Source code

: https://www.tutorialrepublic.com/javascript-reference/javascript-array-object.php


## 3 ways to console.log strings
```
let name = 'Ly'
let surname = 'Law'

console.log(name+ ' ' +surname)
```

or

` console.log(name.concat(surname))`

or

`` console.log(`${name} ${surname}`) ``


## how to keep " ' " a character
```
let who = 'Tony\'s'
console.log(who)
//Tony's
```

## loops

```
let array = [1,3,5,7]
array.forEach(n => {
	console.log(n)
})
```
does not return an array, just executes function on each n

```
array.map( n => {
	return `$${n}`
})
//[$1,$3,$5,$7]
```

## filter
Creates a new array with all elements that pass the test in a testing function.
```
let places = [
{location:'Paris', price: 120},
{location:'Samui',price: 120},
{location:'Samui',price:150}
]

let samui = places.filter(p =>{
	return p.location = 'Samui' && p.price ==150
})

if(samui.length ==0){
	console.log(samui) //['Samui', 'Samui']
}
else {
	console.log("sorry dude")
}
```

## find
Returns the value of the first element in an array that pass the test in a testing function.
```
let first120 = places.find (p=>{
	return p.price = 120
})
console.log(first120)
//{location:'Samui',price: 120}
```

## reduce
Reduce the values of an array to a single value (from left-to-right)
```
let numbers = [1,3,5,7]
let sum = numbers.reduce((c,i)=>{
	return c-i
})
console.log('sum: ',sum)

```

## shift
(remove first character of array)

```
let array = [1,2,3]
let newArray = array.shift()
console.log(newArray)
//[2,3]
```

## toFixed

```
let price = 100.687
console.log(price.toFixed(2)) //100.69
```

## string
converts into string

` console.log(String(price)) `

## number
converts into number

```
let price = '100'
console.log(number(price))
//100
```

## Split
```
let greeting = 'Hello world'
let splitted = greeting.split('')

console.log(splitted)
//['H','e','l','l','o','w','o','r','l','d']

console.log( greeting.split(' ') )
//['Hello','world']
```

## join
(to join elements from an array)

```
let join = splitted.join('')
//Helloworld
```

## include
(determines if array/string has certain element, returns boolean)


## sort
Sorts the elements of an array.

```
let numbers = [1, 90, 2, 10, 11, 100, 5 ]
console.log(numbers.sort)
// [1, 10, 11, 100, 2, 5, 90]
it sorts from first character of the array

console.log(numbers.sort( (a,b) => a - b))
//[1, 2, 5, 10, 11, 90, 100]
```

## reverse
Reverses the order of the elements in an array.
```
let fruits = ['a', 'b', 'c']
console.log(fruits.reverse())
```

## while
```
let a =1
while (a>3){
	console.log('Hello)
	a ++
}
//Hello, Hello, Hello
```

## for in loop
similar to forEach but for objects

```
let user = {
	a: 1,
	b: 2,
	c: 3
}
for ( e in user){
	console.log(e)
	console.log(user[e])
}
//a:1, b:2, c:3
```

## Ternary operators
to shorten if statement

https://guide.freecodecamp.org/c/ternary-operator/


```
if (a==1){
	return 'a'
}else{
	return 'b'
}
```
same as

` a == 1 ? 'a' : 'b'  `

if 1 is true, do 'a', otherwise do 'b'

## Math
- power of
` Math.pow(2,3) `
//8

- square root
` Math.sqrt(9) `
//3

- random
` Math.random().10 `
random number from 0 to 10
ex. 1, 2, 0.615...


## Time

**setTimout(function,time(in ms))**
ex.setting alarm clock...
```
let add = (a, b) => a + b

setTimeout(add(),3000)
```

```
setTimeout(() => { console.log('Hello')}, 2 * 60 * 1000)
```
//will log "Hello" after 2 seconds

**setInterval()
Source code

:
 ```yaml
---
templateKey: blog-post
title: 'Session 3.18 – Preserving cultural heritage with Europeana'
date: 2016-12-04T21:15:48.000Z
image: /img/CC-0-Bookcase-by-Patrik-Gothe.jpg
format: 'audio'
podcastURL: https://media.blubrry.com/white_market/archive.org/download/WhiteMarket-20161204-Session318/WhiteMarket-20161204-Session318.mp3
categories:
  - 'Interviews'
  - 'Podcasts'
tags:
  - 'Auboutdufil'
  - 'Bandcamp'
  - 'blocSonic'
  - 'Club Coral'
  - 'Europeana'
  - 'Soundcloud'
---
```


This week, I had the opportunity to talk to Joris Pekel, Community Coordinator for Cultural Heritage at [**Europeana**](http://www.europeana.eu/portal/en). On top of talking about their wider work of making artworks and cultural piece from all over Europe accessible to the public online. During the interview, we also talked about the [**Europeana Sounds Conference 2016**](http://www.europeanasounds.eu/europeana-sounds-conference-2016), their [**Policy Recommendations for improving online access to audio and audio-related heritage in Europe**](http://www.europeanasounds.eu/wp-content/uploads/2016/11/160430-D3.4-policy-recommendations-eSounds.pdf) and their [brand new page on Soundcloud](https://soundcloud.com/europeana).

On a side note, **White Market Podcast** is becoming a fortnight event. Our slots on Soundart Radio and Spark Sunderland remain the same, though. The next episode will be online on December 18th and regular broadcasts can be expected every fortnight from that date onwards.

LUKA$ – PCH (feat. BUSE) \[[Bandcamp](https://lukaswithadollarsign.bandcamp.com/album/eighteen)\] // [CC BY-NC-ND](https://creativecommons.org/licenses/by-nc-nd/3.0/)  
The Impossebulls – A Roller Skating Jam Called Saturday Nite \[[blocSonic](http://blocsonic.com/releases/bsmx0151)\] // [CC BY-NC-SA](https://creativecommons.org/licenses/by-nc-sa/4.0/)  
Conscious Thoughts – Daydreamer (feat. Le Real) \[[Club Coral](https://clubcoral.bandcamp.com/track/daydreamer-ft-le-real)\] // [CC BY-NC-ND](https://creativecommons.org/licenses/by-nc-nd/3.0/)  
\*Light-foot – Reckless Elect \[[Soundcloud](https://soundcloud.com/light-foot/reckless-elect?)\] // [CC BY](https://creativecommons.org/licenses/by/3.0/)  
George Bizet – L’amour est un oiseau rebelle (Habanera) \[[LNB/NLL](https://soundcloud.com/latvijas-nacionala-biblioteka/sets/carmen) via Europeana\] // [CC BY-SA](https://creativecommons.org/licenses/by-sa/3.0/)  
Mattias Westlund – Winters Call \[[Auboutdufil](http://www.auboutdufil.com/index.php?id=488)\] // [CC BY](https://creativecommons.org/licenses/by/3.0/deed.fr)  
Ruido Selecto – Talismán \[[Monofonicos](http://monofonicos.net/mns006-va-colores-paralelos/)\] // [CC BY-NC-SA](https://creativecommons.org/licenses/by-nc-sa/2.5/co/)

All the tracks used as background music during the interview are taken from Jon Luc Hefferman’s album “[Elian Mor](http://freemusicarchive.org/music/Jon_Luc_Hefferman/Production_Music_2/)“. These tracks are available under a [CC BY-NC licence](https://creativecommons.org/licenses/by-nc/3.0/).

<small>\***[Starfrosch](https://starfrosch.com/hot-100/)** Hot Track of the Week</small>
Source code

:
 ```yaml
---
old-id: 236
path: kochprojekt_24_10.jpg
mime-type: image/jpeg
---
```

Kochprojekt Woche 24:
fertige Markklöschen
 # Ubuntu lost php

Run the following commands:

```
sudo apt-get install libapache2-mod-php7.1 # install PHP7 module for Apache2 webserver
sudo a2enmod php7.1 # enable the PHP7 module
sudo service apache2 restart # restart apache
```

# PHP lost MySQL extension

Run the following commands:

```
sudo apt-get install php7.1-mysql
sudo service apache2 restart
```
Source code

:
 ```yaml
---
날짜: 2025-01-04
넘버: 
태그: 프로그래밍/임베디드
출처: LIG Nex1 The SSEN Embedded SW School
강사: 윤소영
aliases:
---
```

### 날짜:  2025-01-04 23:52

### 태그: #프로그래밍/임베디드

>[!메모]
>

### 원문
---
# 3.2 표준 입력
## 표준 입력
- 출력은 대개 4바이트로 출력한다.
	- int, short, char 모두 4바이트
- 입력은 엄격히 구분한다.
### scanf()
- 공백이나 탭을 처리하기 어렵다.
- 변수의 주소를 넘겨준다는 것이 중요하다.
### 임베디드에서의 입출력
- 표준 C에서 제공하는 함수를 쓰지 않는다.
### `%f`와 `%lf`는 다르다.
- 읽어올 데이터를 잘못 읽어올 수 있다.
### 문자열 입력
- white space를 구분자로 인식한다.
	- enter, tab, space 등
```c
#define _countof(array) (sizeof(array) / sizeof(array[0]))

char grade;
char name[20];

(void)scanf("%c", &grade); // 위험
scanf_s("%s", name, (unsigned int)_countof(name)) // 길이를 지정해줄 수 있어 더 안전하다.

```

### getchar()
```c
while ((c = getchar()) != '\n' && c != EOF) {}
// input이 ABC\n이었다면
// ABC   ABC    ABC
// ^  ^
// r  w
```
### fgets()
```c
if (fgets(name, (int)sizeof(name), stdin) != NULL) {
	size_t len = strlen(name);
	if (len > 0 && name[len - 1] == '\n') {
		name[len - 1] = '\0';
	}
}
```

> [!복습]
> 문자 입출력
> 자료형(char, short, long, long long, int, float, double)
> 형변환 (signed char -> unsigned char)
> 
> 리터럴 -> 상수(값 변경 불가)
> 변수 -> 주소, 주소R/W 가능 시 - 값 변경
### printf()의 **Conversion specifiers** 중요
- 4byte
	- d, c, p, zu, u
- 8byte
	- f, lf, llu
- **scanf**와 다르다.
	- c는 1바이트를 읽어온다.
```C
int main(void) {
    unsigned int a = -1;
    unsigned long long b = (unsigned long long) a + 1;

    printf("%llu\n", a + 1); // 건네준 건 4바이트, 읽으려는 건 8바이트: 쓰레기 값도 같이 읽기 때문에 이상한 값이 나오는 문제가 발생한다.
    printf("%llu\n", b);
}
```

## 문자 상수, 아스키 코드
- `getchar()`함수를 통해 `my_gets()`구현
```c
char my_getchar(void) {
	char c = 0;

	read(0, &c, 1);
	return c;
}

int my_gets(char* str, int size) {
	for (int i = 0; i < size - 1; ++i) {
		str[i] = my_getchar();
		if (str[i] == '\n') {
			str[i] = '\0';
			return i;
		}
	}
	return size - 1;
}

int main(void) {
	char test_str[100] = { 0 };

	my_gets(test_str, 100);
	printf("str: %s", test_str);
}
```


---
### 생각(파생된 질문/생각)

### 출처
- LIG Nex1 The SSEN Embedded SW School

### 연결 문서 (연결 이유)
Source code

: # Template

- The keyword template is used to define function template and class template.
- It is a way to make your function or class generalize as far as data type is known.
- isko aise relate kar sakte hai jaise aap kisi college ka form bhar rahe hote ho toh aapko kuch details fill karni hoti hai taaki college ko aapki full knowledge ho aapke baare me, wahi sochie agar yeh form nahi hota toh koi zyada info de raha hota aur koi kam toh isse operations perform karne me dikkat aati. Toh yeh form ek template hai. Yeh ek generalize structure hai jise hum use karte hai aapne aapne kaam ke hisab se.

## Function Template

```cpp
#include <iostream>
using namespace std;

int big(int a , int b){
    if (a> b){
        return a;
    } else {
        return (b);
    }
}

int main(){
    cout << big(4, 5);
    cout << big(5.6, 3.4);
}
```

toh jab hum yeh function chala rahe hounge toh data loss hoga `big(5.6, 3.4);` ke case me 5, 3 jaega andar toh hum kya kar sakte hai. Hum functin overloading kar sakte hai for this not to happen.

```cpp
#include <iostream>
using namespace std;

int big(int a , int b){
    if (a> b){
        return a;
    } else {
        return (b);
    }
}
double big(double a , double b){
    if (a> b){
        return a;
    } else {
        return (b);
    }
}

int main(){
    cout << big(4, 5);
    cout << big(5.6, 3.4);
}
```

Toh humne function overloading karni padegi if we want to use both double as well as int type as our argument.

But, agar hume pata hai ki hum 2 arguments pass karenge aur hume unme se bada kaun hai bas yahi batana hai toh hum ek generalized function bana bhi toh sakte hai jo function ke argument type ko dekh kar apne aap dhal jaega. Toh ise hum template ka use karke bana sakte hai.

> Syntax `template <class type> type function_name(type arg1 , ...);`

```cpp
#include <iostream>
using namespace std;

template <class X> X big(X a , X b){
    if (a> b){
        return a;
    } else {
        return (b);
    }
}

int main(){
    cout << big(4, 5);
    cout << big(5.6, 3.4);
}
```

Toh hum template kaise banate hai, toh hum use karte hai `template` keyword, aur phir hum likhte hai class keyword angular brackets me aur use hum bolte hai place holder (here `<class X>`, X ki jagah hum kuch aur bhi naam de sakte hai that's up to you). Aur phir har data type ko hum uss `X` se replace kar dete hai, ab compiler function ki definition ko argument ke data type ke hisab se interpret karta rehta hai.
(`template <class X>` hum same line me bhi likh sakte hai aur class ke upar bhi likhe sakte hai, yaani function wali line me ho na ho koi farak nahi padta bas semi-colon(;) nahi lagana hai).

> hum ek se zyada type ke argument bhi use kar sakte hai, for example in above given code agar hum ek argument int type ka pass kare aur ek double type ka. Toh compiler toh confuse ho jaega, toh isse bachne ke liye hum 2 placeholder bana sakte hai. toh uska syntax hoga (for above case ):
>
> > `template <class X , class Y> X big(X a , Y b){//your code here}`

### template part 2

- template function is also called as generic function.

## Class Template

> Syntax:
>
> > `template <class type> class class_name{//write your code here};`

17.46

ASSIGNMENT =
Only the lines above that include the word "void" belong in the answer; copy each one.

WRITTEN SOLUTION =
(void)scanf("%c", &grade); // 위험
int main(void) {
char my_getchar(void) {
int main(void) {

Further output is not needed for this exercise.